People have always told me to smile more, but to me, there’s a relaxing, empowering element to it. When you just act nice all the time, people mistake your kindness for weakness. I’ve been walked over so many times, often when trying to get my music out there, because I’ve just been polite and quiet. ‘RBF: Part 1’ is about the upside to having a resting bitch face.

‘RBF: Part 2’ is more of a way to defend myself about my resting bitch face. I explain how it’s not me being bitchy — it’s actually me being shy. And yet I get called standoffish when I’m not just sitting still and looking pretty. I know a lot of girls can relate — being told we’re hard to approach or difficult to work with — when really we’re just nervous and trying to keep our heads down. With these two parts of the song, I wanted to explain how RBF can be something to own, something to be empowered by, while also hitting back at people who have tried to tear me down for it. 

Do you remember the first time someone told you you had an RBF?

I don’t remember the exact first time that a man told me to smile more, but it happens all the time, with catcalling on the street or just out at a party. “Oh babe, smile more,’ they’ll say. And I’m just like, ‘For you? Absolutely not.’ I’m just living my life, I’m doing me. I’m not going to change for anyone. But, truly, all the time, people say that to me. It would happen in sessions, too — men would try to explain to me how production works. I’d be told that a certain kick should be a different way, or whatever. And I was like, well-aware of how production worked the whole time. I taught myself how to produce... duh! So I cut all those people off, they didn’t serve me and my goals. 

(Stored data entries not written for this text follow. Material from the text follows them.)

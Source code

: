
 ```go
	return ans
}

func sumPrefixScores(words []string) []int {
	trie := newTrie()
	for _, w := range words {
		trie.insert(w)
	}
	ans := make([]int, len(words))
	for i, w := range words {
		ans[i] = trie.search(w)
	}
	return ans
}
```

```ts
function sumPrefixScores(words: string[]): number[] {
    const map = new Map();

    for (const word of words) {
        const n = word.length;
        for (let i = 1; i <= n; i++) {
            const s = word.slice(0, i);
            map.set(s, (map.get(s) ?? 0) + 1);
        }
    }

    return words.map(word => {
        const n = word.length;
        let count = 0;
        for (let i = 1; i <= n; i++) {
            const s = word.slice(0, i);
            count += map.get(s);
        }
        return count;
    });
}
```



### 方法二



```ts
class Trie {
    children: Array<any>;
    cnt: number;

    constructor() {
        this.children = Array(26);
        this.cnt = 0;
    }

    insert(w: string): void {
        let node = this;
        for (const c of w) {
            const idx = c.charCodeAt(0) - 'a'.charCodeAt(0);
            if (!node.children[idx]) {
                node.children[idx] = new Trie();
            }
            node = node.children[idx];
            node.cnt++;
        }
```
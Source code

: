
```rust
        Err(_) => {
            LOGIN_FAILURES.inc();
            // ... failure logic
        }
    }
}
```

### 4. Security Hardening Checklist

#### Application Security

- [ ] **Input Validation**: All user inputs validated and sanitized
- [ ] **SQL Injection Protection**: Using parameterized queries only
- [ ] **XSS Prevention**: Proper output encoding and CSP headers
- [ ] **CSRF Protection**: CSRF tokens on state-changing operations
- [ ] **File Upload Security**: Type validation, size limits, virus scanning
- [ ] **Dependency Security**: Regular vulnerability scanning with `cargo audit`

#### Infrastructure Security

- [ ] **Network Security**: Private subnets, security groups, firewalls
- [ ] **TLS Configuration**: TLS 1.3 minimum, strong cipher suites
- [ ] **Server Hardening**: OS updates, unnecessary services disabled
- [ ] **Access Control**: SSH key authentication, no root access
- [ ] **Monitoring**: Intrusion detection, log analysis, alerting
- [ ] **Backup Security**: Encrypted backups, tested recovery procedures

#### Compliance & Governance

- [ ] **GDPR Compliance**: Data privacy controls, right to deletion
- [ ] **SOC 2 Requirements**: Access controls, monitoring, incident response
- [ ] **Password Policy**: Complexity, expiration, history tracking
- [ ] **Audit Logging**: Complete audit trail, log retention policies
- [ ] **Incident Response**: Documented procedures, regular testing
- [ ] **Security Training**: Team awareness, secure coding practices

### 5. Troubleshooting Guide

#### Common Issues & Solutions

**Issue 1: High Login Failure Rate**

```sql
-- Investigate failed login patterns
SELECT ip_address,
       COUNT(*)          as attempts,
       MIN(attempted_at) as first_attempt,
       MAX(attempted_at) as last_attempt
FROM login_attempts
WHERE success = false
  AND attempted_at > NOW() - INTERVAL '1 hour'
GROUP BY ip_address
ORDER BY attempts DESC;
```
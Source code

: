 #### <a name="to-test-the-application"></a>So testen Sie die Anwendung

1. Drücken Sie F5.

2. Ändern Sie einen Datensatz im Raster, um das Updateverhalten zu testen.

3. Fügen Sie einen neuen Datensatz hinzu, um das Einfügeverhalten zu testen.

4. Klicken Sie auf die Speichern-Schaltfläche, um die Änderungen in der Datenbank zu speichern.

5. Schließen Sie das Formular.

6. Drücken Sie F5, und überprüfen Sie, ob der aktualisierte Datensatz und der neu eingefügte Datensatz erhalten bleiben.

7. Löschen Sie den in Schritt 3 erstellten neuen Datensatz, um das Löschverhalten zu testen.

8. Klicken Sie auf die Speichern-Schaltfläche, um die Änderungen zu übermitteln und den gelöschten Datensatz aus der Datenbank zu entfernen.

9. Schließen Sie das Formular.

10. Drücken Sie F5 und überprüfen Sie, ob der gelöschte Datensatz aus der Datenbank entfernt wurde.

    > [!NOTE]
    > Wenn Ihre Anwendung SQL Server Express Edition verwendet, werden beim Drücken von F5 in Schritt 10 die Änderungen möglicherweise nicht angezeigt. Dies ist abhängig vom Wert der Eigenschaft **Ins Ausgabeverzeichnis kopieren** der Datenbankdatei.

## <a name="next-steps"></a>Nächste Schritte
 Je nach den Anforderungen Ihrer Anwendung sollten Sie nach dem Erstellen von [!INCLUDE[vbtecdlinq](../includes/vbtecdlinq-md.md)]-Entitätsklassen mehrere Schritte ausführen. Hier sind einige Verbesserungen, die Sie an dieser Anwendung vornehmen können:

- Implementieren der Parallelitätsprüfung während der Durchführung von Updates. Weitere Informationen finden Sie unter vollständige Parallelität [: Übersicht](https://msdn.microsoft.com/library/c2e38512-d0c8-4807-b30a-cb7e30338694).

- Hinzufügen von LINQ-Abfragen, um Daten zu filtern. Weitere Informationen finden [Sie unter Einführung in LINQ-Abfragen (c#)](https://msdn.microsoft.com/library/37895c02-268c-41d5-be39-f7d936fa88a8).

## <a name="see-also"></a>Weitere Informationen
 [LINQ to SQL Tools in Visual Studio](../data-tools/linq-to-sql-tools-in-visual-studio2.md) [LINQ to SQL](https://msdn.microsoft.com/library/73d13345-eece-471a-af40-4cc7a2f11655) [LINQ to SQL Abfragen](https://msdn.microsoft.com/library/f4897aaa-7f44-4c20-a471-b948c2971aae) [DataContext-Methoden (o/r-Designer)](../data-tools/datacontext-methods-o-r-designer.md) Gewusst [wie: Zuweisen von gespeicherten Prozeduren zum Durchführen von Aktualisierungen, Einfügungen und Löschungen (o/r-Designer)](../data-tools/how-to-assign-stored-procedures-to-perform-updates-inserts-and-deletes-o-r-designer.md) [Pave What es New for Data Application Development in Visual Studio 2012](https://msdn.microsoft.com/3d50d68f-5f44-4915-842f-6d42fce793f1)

What is the Julia Wolf world that you hope to bring your fans into?

The world I want to build for fans is one that is female-centric and infused with horror, mythology and fantasy. I’ve taught myself photoshop so that I can craft a lot of my art for releases and social media, and I love to bring in darker elements, like glowing eyes, fangs, blood, coffins, you name it. My brand that I’m working on is called ‘Girls In Purgatory,’ which falls in line with that. Ultimately, I want to make a space for anyone to feel like they can be themselves. I’ve dealt with a lot of BS from people as I’ve tried to make it in this industry, just by being myself.